Only the lines below, from the one with "262090206.90 | 152232 |" through the one with "246478.20 | 25902 |", are to be written out, exactly.

Pictures paired with source code:

--------------------

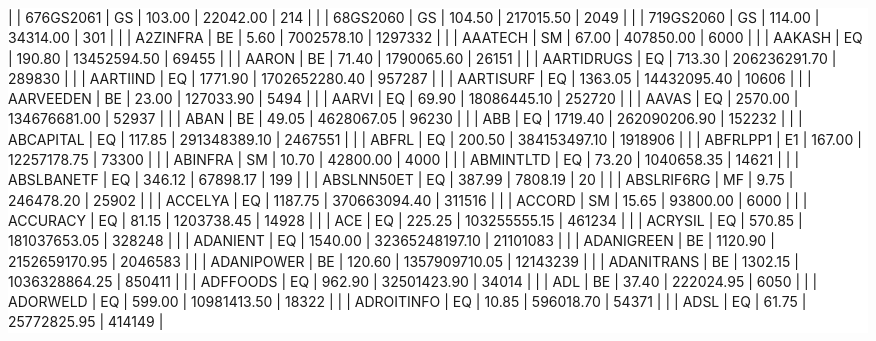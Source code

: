 |  | 676GS2061 | GS | 103.00 | 22042.00 | 214 |
|  | 68GS2060 | GS | 104.50 | 217015.50 | 2049 |
|  | 719GS2060 | GS | 114.00 | 34314.00 | 301 |
|  | A2ZINFRA | BE | 5.60 | 7002578.10 | 1297332 |
|  | AAATECH | SM | 67.00 | 407850.00 | 6000 |
|  | AAKASH | EQ | 190.80 | 13452594.50 | 69455 |
|  | AARON | BE | 71.40 | 1790065.60 | 26151 |
|  | AARTIDRUGS | EQ | 713.30 | 206236291.70 | 289830 |
|  | AARTIIND | EQ | 1771.90 | 1702652280.40 | 957287 |
|  | AARTISURF | EQ | 1363.05 | 14432095.40 | 10606 |
|  | AARVEEDEN | BE | 23.00 | 127033.90 | 5494 |
|  | AARVI | EQ | 69.90 | 18086445.10 | 252720 |
|  | AAVAS | EQ | 2570.00 | 134676681.00 | 52937 |
|  | ABAN | BE | 49.05 | 4628067.05 | 96230 |
|  | ABB | EQ | 1719.40 | 262090206.90 | 152232 |
|  | ABCAPITAL | EQ | 117.85 | 291348389.10 | 2467551 |
|  | ABFRL | EQ | 200.50 | 384153497.10 | 1918906 |
|  | ABFRLPP1 | E1 | 167.00 | 12257178.75 | 73300 |
|  | ABINFRA | SM | 10.70 | 42800.00 | 4000 |
|  | ABMINTLTD | EQ | 73.20 | 1040658.35 | 14621 |
|  | ABSLBANETF | EQ | 346.12 | 67898.17 | 199 |
|  | ABSLNN50ET | EQ | 387.99 | 7808.19 | 20 |
|  | ABSLRIF6RG | MF | 9.75 | 246478.20 | 25902 |
|  | ACCELYA | EQ | 1187.75 | 370663094.40 | 311516 |
|  | ACCORD | SM | 15.65 | 93800.00 | 6000 |
|  | ACCURACY | EQ | 81.15 | 1203738.45 | 14928 |
|  | ACE | EQ | 225.25 | 103255555.15 | 461234 |
|  | ACRYSIL | EQ | 570.85 | 181037653.05 | 328248 |
|  | ADANIENT | EQ | 1540.00 | 32365248197.10 | 21101083 |
|  | ADANIGREEN | BE | 1120.90 | 2152659170.95 | 2046583 |
|  | ADANIPOWER | BE | 120.60 | 1357909710.05 | 12143239 |
|  | ADANITRANS | BE | 1302.15 | 1036328864.25 | 850411 |
|  | ADFFOODS | EQ | 962.90 | 32501423.90 | 34014 |
|  | ADL | BE | 37.40 | 222024.95 | 6050 |
|  | ADORWELD | EQ | 599.00 | 10981413.50 | 18322 |
|  | ADROITINFO | EQ | 10.85 | 596018.70 | 54371 |
|  | ADSL | EQ | 61.75 | 25772825.95 | 414149 |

--------------------

RESPONSE TO THE EXERCISE:
|  | ABB | EQ | 1719.40 | 262090206.90 | 152232 |
|  | ABCAPITAL | EQ | 117.85 | 291348389.10 | 2467551 |
|  | ABFRL | EQ | 200.50 | 384153497.10 | 1918906 |
|  | ABFRLPP1 | E1 | 167.00 | 12257178.75 | 73300 |
|  | ABINFRA | SM | 10.70 | 42800.00 | 4000 |
|  | ABMINTLTD | EQ | 73.20 | 1040658.35 | 14621 |
|  | ABSLBANETF | EQ | 346.12 | 67898.17 | 199 |
|  | ABSLNN50ET | EQ | 387.99 | 7808.19 | 20 |
|  | ABSLRIF6RG | MF | 9.75 | 246478.20 | 25902 |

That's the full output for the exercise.